March 17, 2003
Dorothea over at Cavet Lector has said said that her anti-academic rantings of the previous week have been chopped to pieces in an email from T.V. She says it was a:
"Gorgeous job. Really spectacular.I replied asking T.V. to post the chop, but it wouldn’t hurt if you wrote too. Seriously. This is good, thoughtful stuff, and you shouldn’t be deprived of it."
That email has been published by Turbulent Velvet here Joseph at reading & writing reckons this "is the final word on the recent discussion regarding life inside & outside of the academy."
T.V affirms the view that academia today is a sick mode of life that damages people. See Ivory Towers Revisited (Tuesday March 4, 2003).
In commenting on the debate T.V.says that:
"...respondents gild the lily too much: the fact is that the academy is a soul-breaking place even for those with tenure-track and tenured jobs. I mean, look at me: three months ago I left academia permanently just one year from tenure because I couldn't stand it anymore. I stuck it out all the way to midlife, and when it got close to job security it just looked like prison doors closing."
If this is so, then why is academia a soul-destroying place? Dorothea did not do this. T.V. says:
"You claim that you're criticizing the "system," and not the people, but there's so little systemic analysis in your rant that your criticism falls by default back on the people in the system."
But T.V offers no account of what is wrong with the academic system either. All that is said is that '"systemic" critique has to take some responsibility for its tone and approach.' Contrary to Joseph, this is not the final word on the recent discussion regarding life inside & outside of the academy, for what is needed is an account of why academia is a soul-detroying place.
So what account can be given? Can we give an account? I suggest one in terms of the breakdown in the conventions of the liberal university as scholars become entrepreneurs.
What is offered is a tragic account of the break down of the academic conventions of the liberal university, due to it beccoming an educational corporation. Convention, or nomos, refers to the ethical agreements and practices of the liberal university. Academics are trained inside these conventions. These structure everything they do and it is difficult to depart from the world they constitute. They are a part of our subjectivity and they enable our character to remain stable against events within and without the univeristy as an ethical institution.
Conventions change a society changes. Those of the liberal university are breaking down due to economic reforms imposed by the state; the impact of the self-organizing market; and the actions of university administrators responding to market pressure. This change in convention is experienced as a betrayal of the conventions of the liberal university: trust has gone as the common understandings breakdown or are corrupted. There is a disintegration of the university as a moral community.
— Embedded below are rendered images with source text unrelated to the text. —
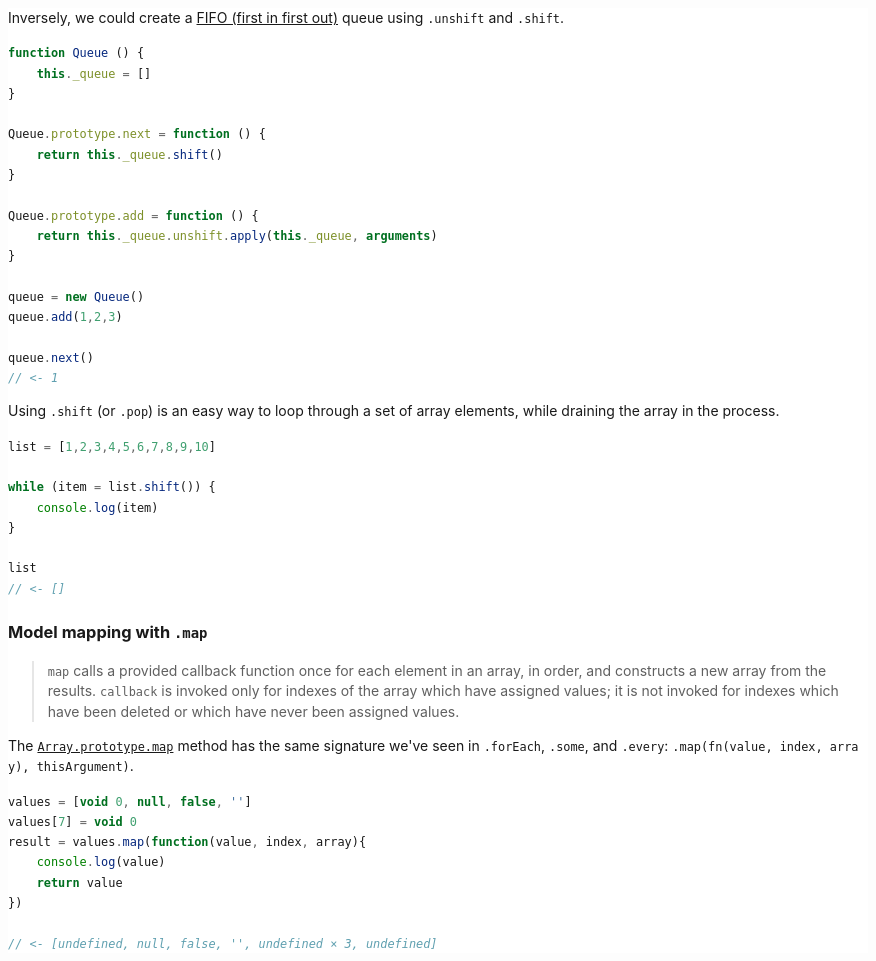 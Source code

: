 Inversely, we could create a [FIFO (first in first out)](http://en.wikipedia.org/wiki/FIFO "FIFO on Wikipedia") queue using `.unshift` and `.shift`.

```js
function Queue () {
	this._queue = []
}

Queue.prototype.next = function () {
	return this._queue.shift()
}

Queue.prototype.add = function () {
	return this._queue.unshift.apply(this._queue, arguments)
}

queue = new Queue()
queue.add(1,2,3)

queue.next()
// <- 1
```

Using `.shift` (or `.pop`) is an easy way to loop through a set of array elements, while draining the array in the process.

```js
list = [1,2,3,4,5,6,7,8,9,10]

while (item = list.shift()) {
	console.log(item)
}

list
// <- []
```

### Model mapping with `.map`

> `map` calls a provided callback function once for each element in an array, in order, and constructs a new array from the results. `callback` is invoked only for indexes of the array which have assigned values; it is not invoked for indexes which have been deleted or which have never been assigned values.

The [`Array.prototype.map`](https://developer.mozilla.org/en-US/docs/Web/JavaScript/Reference/Global_Objects/Array/map "Array.prototype.map - MDN") method has the same signature we've seen in `.forEach`, `.some`, and `.every`: `.map(fn(value, index, array), thisArgument)`.

```js
values = [void 0, null, false, '']
values[7] = void 0
result = values.map(function(value, index, array){
    console.log(value)
    return value
})

// <- [undefined, null, false, '', undefined × 3, undefined]
```


  [1]: https://i.imgur.com/z0Hun2i.png
  [3]: http://en.wikipedia.org/wiki/LIFO_(computing) "LIFO on Wikipedia"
It is time of great social upheaval and dislocation; a rendering of the world of the liberal university. What made academic life in the liberal university habitable is no more. Market relations now increasingly govern the academic ways of living, talking and acting in the educational corporation. Violation and betrayal of the pre-market conventions are the norm.
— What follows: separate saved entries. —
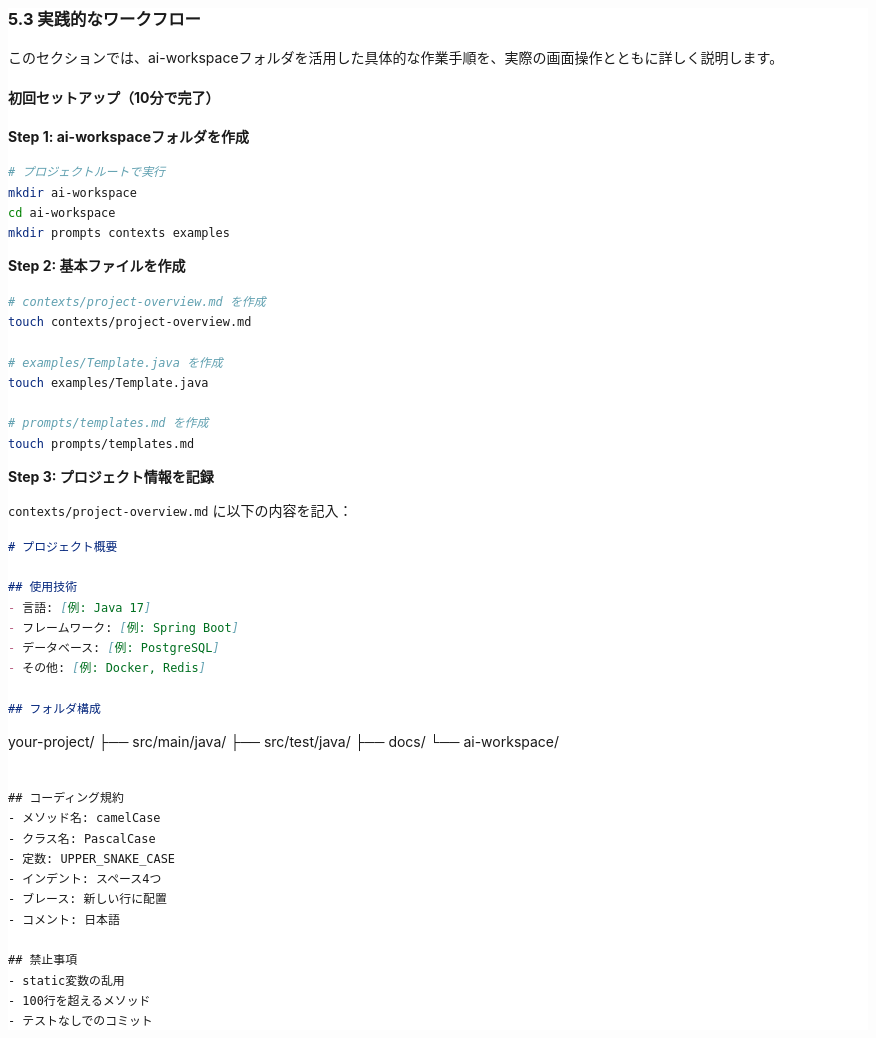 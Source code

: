 ### 5.3 実践的なワークフロー

このセクションでは、ai-workspaceフォルダを活用した具体的な作業手順を、実際の画面操作とともに詳しく説明します。

#### 初回セットアップ（10分で完了）

**Step 1: ai-workspaceフォルダを作成**

```bash
# プロジェクトルートで実行
mkdir ai-workspace
cd ai-workspace
mkdir prompts contexts examples
```

**Step 2: 基本ファイルを作成**

```bash
# contexts/project-overview.md を作成
touch contexts/project-overview.md

# examples/Template.java を作成
touch examples/Template.java

# prompts/templates.md を作成
touch prompts/templates.md
```

**Step 3: プロジェクト情報を記録**

`contexts/project-overview.md` に以下の内容を記入：

```markdown
# プロジェクト概要

## 使用技術
- 言語: [例: Java 17]
- フレームワーク: [例: Spring Boot]
- データベース: [例: PostgreSQL]
- その他: [例: Docker, Redis]

## フォルダ構成
```
your-project/
├── src/main/java/
├── src/test/java/
├── docs/
└── ai-workspace/
```

## コーディング規約
- メソッド名: camelCase
- クラス名: PascalCase
- 定数: UPPER_SNAKE_CASE
- インデント: スペース4つ
- ブレース: 新しい行に配置
- コメント: 日本語

## 禁止事項
- static変数の乱用
- 100行を超えるメソッド
- テストなしでのコミット
```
What rises between disintegration of the old and the rise of the new market order is a sense of disorder, a lack of structure. This gives rise to suspicion, distrust and questioning; and a sense of despair from being contaminated by the cash nexus of market relations.
Maybe the conventiosn collegial trust and confidence never were? Maybe the most trustworthy academics were untrustworthy all along. They actually abused the conventions in their daily practice whilst saying that they upheld them, that cherished them and they acted to preserve them. They defiled the conventions in their everyday practice and their poisons worked to corrode our stable character.
When conventions break down so does communality, and we become self-contained, trusting no one and avoiding eye contact. We live a life on the defensive, keeping our dark thoughts and feelings private, always looking for the next betrayal. We live a life of non-relation as words become less expressions of trust, affirmation and recognition and more instruments to further self-interested ends.
It is a tragic account because revenge and power plays now take over the world of academic value. The death of academic nomos leaves nothing behind for a human life. Academia is experienced as a world of ruins even if the good do no die young, or blinded academics are not running on all fours wild for the blood of their attackers.
That then is my account the fact of why the academy is a soul-breaking place even for those with tenure-track and tenured jobs.
|
I suppose that I would need to hear more details about how the academic community has suffered from its entanglement with commerce; it is hard to see how the emphasis on publishing serves an economic need. For myself, while I am happy in my university position, I consider a great deal of academics to be unfruitful and irrelevant. Academics think that they should be listened to, but they have made themselves unlistenable. I don't know if this contributes to unhappiness, but it should.